If you have the infinite series ##\displaystyle \sum_{n=1}^\infty a_n##, we say it converges if the sequence of partial sums
\begin{align*}
s_1 &= a_1 \\
s_2 &= a_1 + a_2 \\
s_3 &= a_1 + a_2 + a_3 \\
&\vdots
\end{align*} converges. There's no ambiguity in forming the partial sums: you know how to add a finite number of terms. And once you have that sequence, you know (in principle) when it converges or doesn't. So now you have an unambiguous way to interpret exactly what ##\displaystyle \sum_{n=1}^\infty a_n## means.

So why do you have to be so careful? Why can't you just say you're adding a bunch of stuff up? It's because, as usual, when infinity is involved, your intuition will fail you. Your knowledge of how addition works based on adding up a finite number of terms doesn't always work. For example, you've know that it doesn't matter what order you add a finite collection of numbers: 2+3+4 is the same as 4+3+2 and 3+2+4, etc. With infinite series, however, that's not the case. For example, take ##\displaystyle \sum_{n=1}^\infty \frac{(-1)^n}{n}##. Using the definition of convergence above, this series converges to ln 2, but if you rearrange the order of the terms, you can get a different result, including a series which doesn't converge. The page http://en.wikipedia.org/wiki/Riemann_series_theorem#Examples has some examples of this.
 
  • #13
I think defining the sum of an infinite series using the associated sequence of partial sums is pretty ingenious. The limit of a sequence is already defined, which is the limit of the sequence function, I think this makes everything pretty neat.

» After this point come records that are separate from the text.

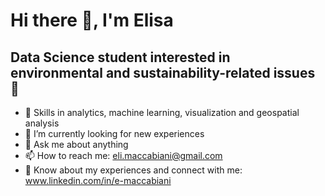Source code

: #                           **Hi there 👋, I'm Elisa**
## Data Science student  interested in environmental and sustainability-related issues 🍃

- 🔭 Skills in analytics, machine learning, visualization and geospatial analysis
- 🤝 I’m currently looking for new experiences
- 💬 Ask me about anything
- 📫 How to reach me: eli.maccabiani@gmail.com
- 📄 Know about my experiences and connect with me: www.linkedin.com/in/e-maccabiani

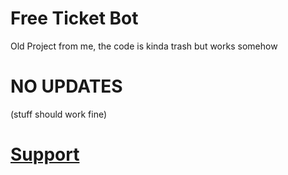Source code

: # Free Ticket Bot
Old Project from me, the code is kinda trash but works somehow

# NO UPDATES 
(stuff should work fine)

# [Support](https://discord.gg/fareservice)
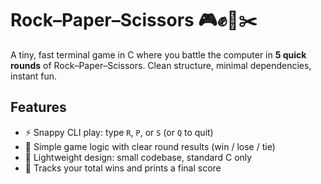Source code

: # Rock–Paper–Scissors 🎮✊📄✂️

A tiny, fast terminal game in C where you battle the computer in **5 quick rounds** of Rock–Paper–Scissors. Clean structure, minimal dependencies, instant fun.

## Features
- ⚡️ Snappy CLI play: type `R`, `P`, or `S` (or `Q` to quit)
- 🧠 Simple game logic with clear round results (win / lose / tie)
- 🧩 Lightweight design: small codebase, standard C only
- 🧮 Tracks your total wins and prints a final score


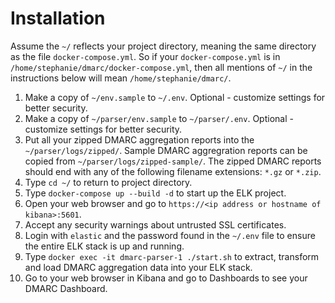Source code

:
# Installation

Assume the `~/` reflects your project directory, meaning the same directory as the file `docker-compose.yml`.  So if your `docker-compose.yml` is in `/home/stephanie/dmarc/docker-compose.yml`, then all mentions of `~/` in the instructions below will mean `/home/stephanie/dmarc/`.

1. Make a copy of `~/env.sample` to `~/.env`.  Optional - customize settings for better security.
2. Make a copy of `~/parser/env.sample` to `~/parser/.env`.  Optional - customize settings for better security.
3. Put all your zipped DMARC aggregation reports into the `~/parser/logs/zipped/`.  Sample DMARC aggregration reports can be copied from `~/parser/logs/zipped-sample/`.  The zipped DMARC reports should end with any of the following filename extensions: `*.gz` or `*.zip`.
4. Type `cd ~/` to return to project directory.
5. Type `docker-compose up --build -d` to start up the ELK project.
6. Open your web browser and go to `https://<ip address or hostname of kibana>:5601`.
7. Accept any security warnings about untrusted SSL certificates.
8. Login with `elastic` and the password found in the `~/.env` file to ensure the entire ELK stack is up and running.
9. Type `docker exec -it dmarc-parser-1 ./start.sh` to extract, transform and load DMARC aggregation data into your ELK stack.
10. Go to your web browser in Kibana and go to Dashboards to see your DMARC Dashboard.
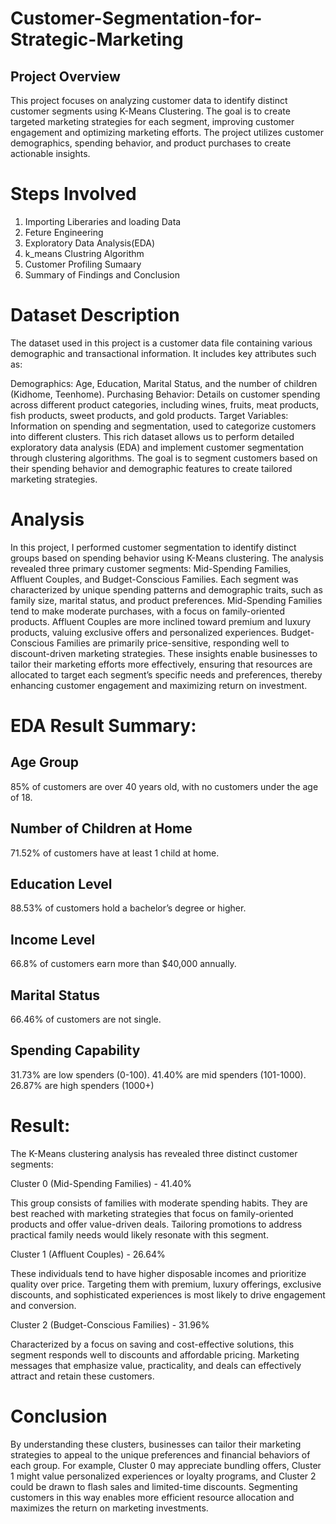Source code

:# Customer-Segmentation-for-Strategic-Marketing
## Project Overview
This project focuses on analyzing customer data to identify distinct customer segments using K-Means Clustering. The goal is to create targeted marketing strategies for each segment, improving customer engagement and optimizing marketing efforts. The project utilizes customer demographics, spending behavior, and product purchases to create actionable insights.

# Steps Involved
1. Importing Liberaries and loading Data
2. Feture Engineering
3. Exploratory Data Analysis(EDA)
4. k_means Clustring Algorithm
5. Customer Profiling Sumaary
6. Summary of Findings and Conclusion

# Dataset Description
The dataset used in this project is a customer data file containing various demographic and transactional information. It includes key attributes such as:

Demographics: Age, Education, Marital Status, and the number of children (Kidhome, Teenhome).
Purchasing Behavior: Details on customer spending across different product categories, including wines, fruits, meat products, fish products, sweet products, and gold products.
Target Variables: Information on spending and segmentation, used to categorize customers into different clusters.
This rich dataset allows us to perform detailed exploratory data analysis (EDA) and implement customer segmentation through clustering algorithms. The goal is to segment customers based on their spending behavior and demographic features to create tailored marketing strategies.

# Analysis
In this project, I performed customer segmentation to identify distinct groups based on spending behavior using K-Means clustering. The analysis revealed three primary customer segments: Mid-Spending Families, Affluent Couples, and Budget-Conscious Families. Each segment was characterized by unique spending patterns and demographic traits, such as family size, marital status, and product preferences. Mid-Spending Families tend to make moderate purchases, with a focus on family-oriented products. Affluent Couples are more inclined toward premium and luxury products, valuing exclusive offers and personalized experiences. Budget-Conscious Families are primarily price-sensitive, responding well to discount-driven marketing strategies. These insights enable businesses to tailor their marketing efforts more effectively, ensuring that resources are allocated to target each segment’s specific needs and preferences, thereby enhancing customer engagement and maximizing return on investment.

# EDA Result Summary:

## Age Group

85% of customers are over 40 years old, with no customers under the age of 18.

## Number of Children at Home

71.52% of customers have at least 1 child at home.

## Education Level

88.53% of customers hold a bachelor’s degree or higher.

## Income Level

66.8% of customers earn more than $40,000 annually.

## Marital Status

66.46% of customers are not single.

## Spending Capability

31.73% are low spenders (0-100).
41.40% are mid spenders (101-1000).
26.87% are high spenders (1000+)

# Result:
The K-Means clustering analysis has revealed three distinct customer segments:

Cluster 0 (Mid-Spending Families) - 41.40%

This group consists of families with moderate spending habits. They are best reached with marketing strategies that focus on family-oriented products and offer value-driven deals. Tailoring promotions to address practical family needs would likely resonate with this segment.

Cluster 1 (Affluent Couples) - 26.64%

These individuals tend to have higher disposable incomes and prioritize quality over price. Targeting them with premium, luxury offerings, exclusive discounts, and sophisticated experiences is most likely to drive engagement and conversion.

Cluster 2 (Budget-Conscious Families) - 31.96%

Characterized by a focus on saving and cost-effective solutions, this segment responds well to discounts and affordable pricing. Marketing messages that emphasize value, practicality, and deals can effectively attract and retain these customers.

# Conclusion

By understanding these clusters, businesses can tailor their marketing strategies to appeal to the unique preferences and financial behaviors of each group. For example, Cluster 0 may appreciate bundling offers, Cluster 1 might value personalized experiences or loyalty programs, and Cluster 2 could be drawn to flash sales and limited-time discounts. Segmenting customers in this way enables more efficient resource allocation and maximizes the return on marketing investments.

You can think of the sequence of partial sums as a sequence representation of the series itself, where its elements is a step by step addition of the terms of the series. In calculus, sequences have infinite elements, now, there are certain sequences that converges to a finite number when we take its limit as the argument (let's say n such that n is an element of positive integers) of the sequence function approaches infinity. If that sequence is sequence of partial sums, then taking limit as n approaches infinity really is like adding infinite number of terms, since the nth element of the sequence of partial sums is the sum of n terms in the series.

Not every infinite series is convergent though.
 

What are series used for?

Series are used to represent a set of data points or values that are ordered in a specific sequence. They are commonly used in mathematics, statistics, and various scientific fields to analyze trends and patterns.

What is the difference between a series and a sequence?

A series and a sequence are both ordered sets of data, but the main difference is that a series involves adding or accumulating the values, while a sequence does not. In other words, a series has a finite or infinite sum, while a sequence does not.

How are series useful in scientific research?

Series are useful in scientific research because they allow for the analysis and prediction of trends and patterns in data. They can also be used to model real-world phenomena and make predictions about future outcomes.

What are some common types of series?

Some common types of series include arithmetic series, geometric series, and power series. These series have specific patterns and formulas that can be used to calculate their sums and analyze their behavior.

What is the difference between a convergent and divergent series?

A convergent series is one in which the sum of its terms approaches a finite value as the number of terms increases. On the other hand, a divergent series is one in which the sum of its terms approaches infinity as the number of terms increases. This distinction is important in analyzing the behavior and usefulness of different types of series.